**Task instructions**. Repeat every record word for word and omit the images.

[Stored entries]
++++
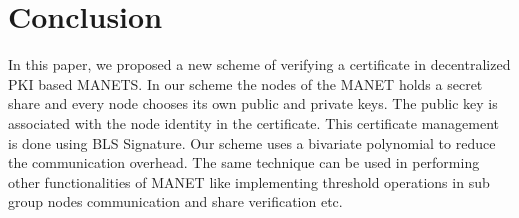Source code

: \documentclass[11pt,a4paper]{llncs}
\begin{document}
%

\section{Conclusion}
In this paper, we proposed a new scheme of verifying a certificate in decentralized PKI based MANETS. In our scheme the nodes of the MANET holds a secret share and every node chooses its own public and private keys. The public key is associated with the node identity in the certificate. This certificate management is done using BLS Signature. Our scheme uses a bivariate polynomial to reduce the communication overhead. The same technique can be used in performing other functionalities of MANET like implementing threshold operations in sub group nodes communication and share verification etc.
 
\end{document}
++++
**Exercise solution**.
Source code

: \documentclass[11pt,a4paper]{llncs}
\begin{document}
%

\section{Conclusion}
In this paper, we proposed a new scheme of verifying a certificate in decentralized PKI based MANETS. In our scheme the nodes of the MANET holds a secret share and every node chooses its own public and private keys. The public key is associated with the node identity in the certificate. This certificate management is done using BLS Signature. Our scheme uses a bivariate polynomial to reduce the communication overhead. The same technique can be used in performing other functionalities of MANET like implementing threshold operations in sub group nodes communication and share verification etc.
 
\end{document}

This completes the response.